-- Opening Marker --
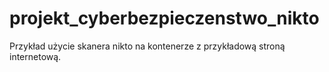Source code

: # projekt_cyberbezpieczenstwo_nikto
Przykład użycie skanera nikto na kontenerze z przykładową stroną internetową.
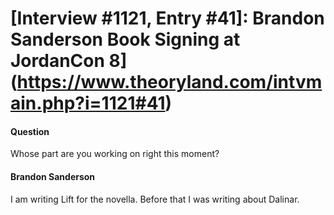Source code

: # [Interview #1121, Entry #41]: Brandon Sanderson Book Signing at JordanCon 8](https://www.theoryland.com/intvmain.php?i=1121#41)

#### Question

Whose part are you working on right this moment?

#### Brandon Sanderson

I am writing Lift for the novella. Before that I was writing about Dalinar.

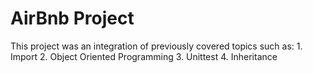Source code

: # AirBnb Project

This project was an integration of previously covered topics such as:
	1. Import
	2. Object Oriented Programming
	3. Unittest
	4. Inheritance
-- Closing Marker --
Your instructions
From the lines above, copy those that contain the word "Brandon".

Exercise response
: # [Interview #1121, Entry #41]: Brandon Sanderson Book Signing at JordanCon 8](https://www.theoryland.com/intvmain.php?i=1121#41)
#### Brandon Sanderson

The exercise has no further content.